Computex, one of the most significant events in the global technology calendar, is preparing for its 2026 edition, but early indications point to potential complications. According to reports, several exhibitors from mainland China are encountering significant difficulties in obtaining entry permits for Taiwan, jeopardizing their participation in the trade show.

Complaints focus on an approval process for visas that appears to be stalled, with numerous applications left pending or subjected to last-minute requests for additional documentation. This situation creates a climate of uncertainty for the companies involved and raises questions about the geopolitical dynamics that could influence representation and participation in international events of such magnitude.

Geopolitics and Supply Chain: A Critical Node for On-Premise AI

Events like the one affecting Computex 2026 highlight how geopolitical tensions can have direct repercussions on the global technology supply chain. For CTOs, DevOps leads, and infrastructure architects evaluating or managing on-premise Large Language Models (LLM) deployments, supply chain stability is a crucial factor. Access to specific hardware, such as high-performance GPUs with adequate VRAM, is essential for inference and training of complex models.
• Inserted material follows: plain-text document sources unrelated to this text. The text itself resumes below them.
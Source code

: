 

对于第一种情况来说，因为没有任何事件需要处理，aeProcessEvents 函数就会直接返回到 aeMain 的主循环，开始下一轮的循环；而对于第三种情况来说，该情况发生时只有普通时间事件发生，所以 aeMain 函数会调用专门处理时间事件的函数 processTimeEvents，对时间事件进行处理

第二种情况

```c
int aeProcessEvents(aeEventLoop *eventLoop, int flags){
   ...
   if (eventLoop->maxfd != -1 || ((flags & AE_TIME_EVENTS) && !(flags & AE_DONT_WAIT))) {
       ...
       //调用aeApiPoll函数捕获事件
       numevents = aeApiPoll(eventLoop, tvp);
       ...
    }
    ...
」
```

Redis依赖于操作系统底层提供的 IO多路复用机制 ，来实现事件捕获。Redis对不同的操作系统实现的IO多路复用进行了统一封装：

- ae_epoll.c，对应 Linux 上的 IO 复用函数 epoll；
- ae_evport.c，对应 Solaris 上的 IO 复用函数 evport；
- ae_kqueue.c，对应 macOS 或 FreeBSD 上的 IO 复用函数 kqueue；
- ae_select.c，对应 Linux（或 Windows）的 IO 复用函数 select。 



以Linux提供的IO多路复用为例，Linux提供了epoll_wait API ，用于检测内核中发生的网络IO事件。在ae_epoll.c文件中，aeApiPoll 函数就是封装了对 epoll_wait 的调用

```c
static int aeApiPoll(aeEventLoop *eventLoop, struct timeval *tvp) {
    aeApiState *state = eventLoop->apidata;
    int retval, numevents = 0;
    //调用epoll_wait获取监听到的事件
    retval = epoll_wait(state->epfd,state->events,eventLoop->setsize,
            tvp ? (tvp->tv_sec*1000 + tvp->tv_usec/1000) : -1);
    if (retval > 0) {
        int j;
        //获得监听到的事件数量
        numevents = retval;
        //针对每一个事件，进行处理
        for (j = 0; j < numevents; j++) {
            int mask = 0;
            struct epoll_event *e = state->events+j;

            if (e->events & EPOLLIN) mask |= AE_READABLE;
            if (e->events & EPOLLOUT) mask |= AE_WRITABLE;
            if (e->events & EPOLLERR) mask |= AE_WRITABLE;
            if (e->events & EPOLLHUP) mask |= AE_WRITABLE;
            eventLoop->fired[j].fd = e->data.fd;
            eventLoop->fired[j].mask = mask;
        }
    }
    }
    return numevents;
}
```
Disruptions in the ability to participate in international trade shows can reflect or anticipate broader difficulties in component and system procurement. Delays in deliveries, increased costs, or even the unavailability of certain technologies can compromise the planning and implementation of self-hosted AI infrastructures, impacting the Total Cost of Ownership (TCO) and the ability to maintain data sovereignty. Dependence on a limited number of suppliers or geographical regions exposes companies to significant risks, making diversification and supply chain resilience absolute priorities.

Data Sovereignty and Infrastructure Control: Lessons from a Volatile Context

The current context underscores the strategic importance of controlling IT infrastructure, especially for sensitive workloads like those related to LLMs. On-premise deployment decisions, compared to cloud alternatives, are often driven by the need to ensure data sovereignty, regulatory compliance (such as GDPR), and security in air-gapped environments. However, these choices require careful evaluation of risks related to hardware procurement and market stability.

The ability of a company to build and maintain a robust and controlled AI infrastructure depends not only on the technical specifications of servers or GPUs but also on the predictability and reliability of the global supply chain. For those evaluating on-premise deployments, there are complex trade-offs that go beyond mere initial cost, including operational resilience and the ability to adapt to evolving geopolitical scenarios. AI-RADAR offers analytical frameworks on /llm-onpremise to help evaluate these trade-offs in a structured manner.

Future Outlook: Strategic Planning in the Era of Distributed AI

Facing an increasingly interconnected and volatile technological and geopolitical landscape, strategic planning becomes essential. Companies investing in AI infrastructures, particularly those opting for self-hosted solutions, must adopt a proactive approach to risk mitigation. This includes diversifying suppliers, building strategic inventories, and designing flexible architectures that can adapt to potential disruptions.

Events like Computex are not just showcases of innovation but also barometers of market dynamics and the challenges the industry faces. The ability to navigate this complex environment while ensuring access to critical AI technologies will be a determining factor for the success and competitiveness of enterprises in the era of distributed artificial intelligence.